Bir “organizma” olarak devletin içinde ve dış ilişkilerinde, sınıflar matrisi alanlarında yaptığımız gözlemler, bir “biçim” değişikliği sürecinin, en azından, yaşanmakta olduğuna, belki de bu sürecin tamamlanma noktasına çok yaklaştığına güçlü bir biçimde işaret ediyor. Bu tartışmaya Faşizmin bir rejim değil devlet biçimi olduğunu düşünerek devam etmek gerekiyor.
Burada, hem yeni bir “hakikat rejiminin” topluma devlet tarafından dayatılması, hem de gerek “cemaat denen” bir örgütün etkileri, “mahalle baskısı” olarak tanımlanan süreçler, yeni bir “biyopolitiğin” (beden yönetme rejimi) de hızla topluma egemen olmaya başladığını, hatta kendisine uymayan “yaşam alanlarını”, devlet aygıtının şiddet araçlarından da yararlanarak yok etmeye çabaladığını düşündürüyor.
Tekelci sermayenin en gerici tercihi, toplumsal bir taban /hareket, devlete adeta her aşamada paralel bir makine gibi yapışmaya başladığı iddia edilen bir örgüt, totaliter bir ideoloji, paranoyak bir söylem (“darbe oluyor”, “Hrant Dink cinayeti aslında AKP’yi hedef alıyor” gibi...) faşist devlet biçiminin (Hem Dimitrov’un, hem Troçki’nin hem de Adorno’nun saptamaları bağlamında) bileşenlerini anımsatan özelliklere işaret ediyor.
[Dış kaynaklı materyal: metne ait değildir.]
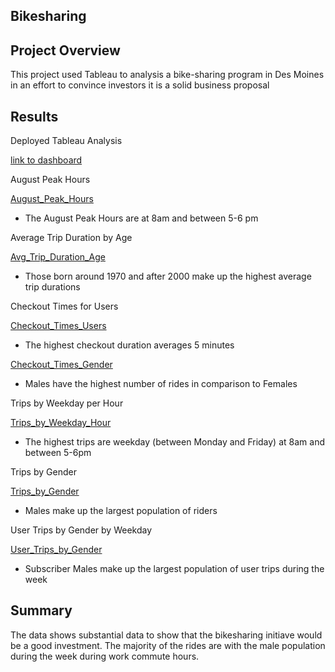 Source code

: ## Bikesharing

## Project Overview
This project used Tableau to analysis a bike-sharing program in Des Moines in an effort to convince investors it is a solid business proposal

## Results

Deployed Tableau Analysis

[link to dashboard](https://public.tableau.com/app/profile/dolores3708/viz/Bikesharing_16387226161420/Story1?publish=yes)

August Peak Hours

[August_Peak_Hours]()

- The August Peak Hours are at 8am and between 5-6 pm

Average Trip Duration by Age

[Avg_Trip_Duration_Age]()

- Those born around 1970 and after 2000 make up the highest average trip durations

Checkout Times for Users

[Checkout_Times_Users]()

- The highest checkout duration averages 5 minutes

[Checkout_Times_Gender]()

- Males have the highest number of rides in comparison to Females

Trips by Weekday per Hour

[Trips_by_Weekday_Hour]()

- The highest trips are weekday (between Monday and Friday) at 8am and between 5-6pm

Trips by Gender

[Trips_by_Gender]()

- Males make up the largest population of riders

User Trips by Gender by Weekday

[User_Trips_by_Gender]()

- Subscriber Males make up the largest population of user trips during the week

## Summary

The data shows substantial data to show that the bikesharing initiave would be a good investment.  The majority of the rides are with the male population during the week during work commute hours.
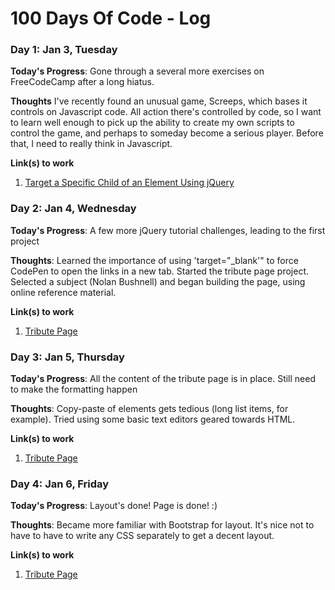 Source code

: # 100 Days Of Code - Log

<!--
### Day 0: February 30, 2016 (Example 1)
##### (delete me or comment me out)

**Today's Progress**: Fixed CSS, worked on canvas functionality for the app.

**Thoughts:** I really struggled with CSS, but, overall, I feel like I am slowly getting better at it. Canvas is still new for me, but I managed to figure out some basic functionality.

**Link to work:** [Calculator App](http://www.example.com)

### Day 0: February 30, 2016 (Example 2)
##### (delete me or comment me out)

**Today's Progress**: Fixed CSS, worked on canvas functionality for the app.

**Thoughts**: I really struggled with CSS, but, overall, I feel like I am slowly getting better at it. Canvas is still new for me, but I managed to figure out some basic functionality.

**Link(s) to work**: [Calculator App](http://www.example.com)
-->


### Day 1: Jan 3, Tuesday

**Today's Progress**: Gone through a several more exercises on FreeCodeCamp after a long hiatus.

**Thoughts** I've recently found an unusual game, Screeps, which bases it controls on Javascript code. All action there's controlled by code, so I want to learn well enough to pick up the ability to create my own scripts to control the game, and perhaps to someday become a serious player. Before that, I need to really think in Javascript.

**Link(s) to work**
1. [Target a Specific Child of an Element Using jQuery](https://www.freecodecamp.com/challenges/target-a-specific-child-of-an-element-using-jquery)


### Day 2: Jan 4, Wednesday

**Today's Progress**: A few more jQuery tutorial challenges, leading to the first project

**Thoughts**: Learned the importance of using 'target="_blank'" to force CodePen to open the links in a new tab. Started the tribute page project. Selected a subject (Nolan Bushnell) and began building the page, using online reference material.

**Link(s) to work**
1. [Tribute Page](http://codepen.io/ryagas/pen/dNPvOm)

### Day 3: Jan 5, Thursday

**Today's Progress**: All the content of the tribute page is in place. Still need to make the formatting happen

**Thoughts**: Copy-paste of elements gets tedious (long list items, for example). Tried using some basic text editors geared towards HTML.

**Link(s) to work**
1. [Tribute Page](http://codepen.io/ryagas/pen/dNPvOm)

### Day 4: Jan 6, Friday

**Today's Progress**: Layout's done! Page is done! :)

**Thoughts**: Became more familiar with Bootstrap for layout. It's nice not to have to have to write any CSS separately to get a decent layout.

**Link(s) to work**
1. [Tribute Page](http://codepen.io/ryagas/pen/dNPvOm)
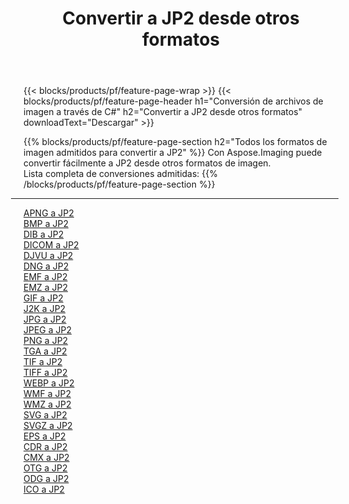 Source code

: ﻿---
title: Convertir a JP2 desde otros formatos 
weight: 3920
url: /es/net/conversion/to/jp2 
lang: es
langdirlevel: 2
locales: zh-hans,ja,it,ru,de,es,fr,nl,id,lt,pl,pt,vi,tr,ko,zh-hant,ar,hi,th,sv,cs,uk,he
description: Usando Aspose.Imaging puede convertir fácilmente a JP2 desde otros formatos
---

{{< blocks/products/pf/feature-page-wrap >}}
{{< blocks/products/pf/feature-page-header h1="Conversión de archivos de imagen a través de C#" h2="Convertir a JP2 desde otros formatos" downloadText="Descargar" >}}


{{% blocks/products/pf/feature-page-section  h2="Todos los formatos de imagen admitidos para convertir a JP2" %}}
Con Aspose.Imaging puede convertir fácilmente a JP2 desde otros formatos de imagen.
<br/>
Lista completa de conversiones admitidas:
{{% /blocks/products/pf/feature-page-section %}}
<div class="container-fluid productfamilypage bg-gray">
    <div class="convertypes bg-gray agp-content section">
        <div class="container">
		<hr style="margin-left:-20px;"/>
		<div class="row other-converters">
		    <div class='col-md-2 other-converter remove-lp remove-rp'><a href="/imaging/es/net/conversion/apng-to-jp2" >APNG a JP2</a></div>
<div class='col-md-2 other-converter remove-lp remove-rp'><a href="/imaging/es/net/conversion/bmp-to-jp2" >BMP a JP2</a></div>
<div class='col-md-2 other-converter remove-lp remove-rp'><a href="/imaging/es/net/conversion/dib-to-jp2" >DIB a JP2</a></div>
<div class='col-md-2 other-converter remove-lp remove-rp'><a href="/imaging/es/net/conversion/dicom-to-jp2" >DICOM a JP2</a></div>
<div class='col-md-2 other-converter remove-lp remove-rp'><a href="/imaging/es/net/conversion/djvu-to-jp2" >DJVU a JP2</a></div>
<div class='col-md-2 other-converter remove-lp remove-rp'><a href="/imaging/es/net/conversion/dng-to-jp2" >DNG a JP2</a></div>
<div class='col-md-2 other-converter remove-lp remove-rp'><a href="/imaging/es/net/conversion/emf-to-jp2" >EMF a JP2</a></div>
<div class='col-md-2 other-converter remove-lp remove-rp'><a href="/imaging/es/net/conversion/emz-to-jp2" >EMZ a JP2</a></div>
<div class='col-md-2 other-converter remove-lp remove-rp'><a href="/imaging/es/net/conversion/gif-to-jp2" >GIF a JP2</a></div>
<div class='col-md-2 other-converter remove-lp remove-rp'><a href="/imaging/es/net/conversion/j2k-to-jp2" >J2K a JP2</a></div>
<div class='col-md-2 other-converter remove-lp remove-rp'><a href="/imaging/es/net/conversion/jpg-to-jp2" >JPG a JP2</a></div>
<div class='col-md-2 other-converter remove-lp remove-rp'><a href="/imaging/es/net/conversion/jpeg-to-jp2" >JPEG a JP2</a></div>
<div class='col-md-2 other-converter remove-lp remove-rp'><a href="/imaging/es/net/conversion/png-to-jp2" >PNG a JP2</a></div>
<div class='col-md-2 other-converter remove-lp remove-rp'><a href="/imaging/es/net/conversion/tga-to-jp2" >TGA a JP2</a></div>
<div class='col-md-2 other-converter remove-lp remove-rp'><a href="/imaging/es/net/conversion/tif-to-jp2" >TIF a JP2</a></div>
<div class='col-md-2 other-converter remove-lp remove-rp'><a href="/imaging/es/net/conversion/tiff-to-jp2" >TIFF a JP2</a></div>
<div class='col-md-2 other-converter remove-lp remove-rp'><a href="/imaging/es/net/conversion/webp-to-jp2" >WEBP a JP2</a></div>
<div class='col-md-2 other-converter remove-lp remove-rp'><a href="/imaging/es/net/conversion/wmf-to-jp2" >WMF a JP2</a></div>
<div class='col-md-2 other-converter remove-lp remove-rp'><a href="/imaging/es/net/conversion/wmz-to-jp2" >WMZ a JP2</a></div>
<div class='col-md-2 other-converter remove-lp remove-rp'><a href="/imaging/es/net/conversion/svg-to-jp2" >SVG a JP2</a></div>
<div class='col-md-2 other-converter remove-lp remove-rp'><a href="/imaging/es/net/conversion/svgz-to-jp2" >SVGZ a JP2</a></div>
<div class='col-md-2 other-converter remove-lp remove-rp'><a href="/imaging/es/net/conversion/eps-to-jp2" >EPS a JP2</a></div>
<div class='col-md-2 other-converter remove-lp remove-rp'><a href="/imaging/es/net/conversion/cdr-to-jp2" >CDR a JP2</a></div>
<div class='col-md-2 other-converter remove-lp remove-rp'><a href="/imaging/es/net/conversion/cmx-to-jp2" >CMX a JP2</a></div>
<div class='col-md-2 other-converter remove-lp remove-rp'><a href="/imaging/es/net/conversion/otg-to-jp2" >OTG a JP2</a></div>
<div class='col-md-2 other-converter remove-lp remove-rp'><a href="/imaging/es/net/conversion/odg-to-jp2" >ODG a JP2</a></div>
<div class='col-md-2 other-converter remove-lp remove-rp'><a href="/imaging/es/net/conversion/ico-to-jp2" >ICO a JP2</a></div>
                </div>
        </div>
    </div>
</div>
<br/>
Öbür taraftan, nispeten hala serbestçe yaşanan genel seçimler, medyada görülen göreli ve koşullu da olsa, daralmakta da olsa muhalefet, toplumsal muhalefetin, haklar mücadelelerinin, Kürt siyasi hareketinin çalışmalarının hala, giderek artan sıklıkta devlet şiddetiyle karşılaşıyor olsa da, açık olarak sürdürülebiliyor olması, bu devletin klasik faşist devletler anlamında, bir “totaliter” yapıyı henüz kuramamış olduğunu düşündürüyor. Bu anlamda gelişmeleri hala “rejim” bağlamında da düşünmek olanaklı olabiliyor. O zaman “hangi devlet biçimine ait bir rejim?” sorusu da gündeme geliyor
Sonuç olarak, devlet konusunu, tartışmaya ve araştırmaya, yeniden tartışmaya devam etmek gerekiyor.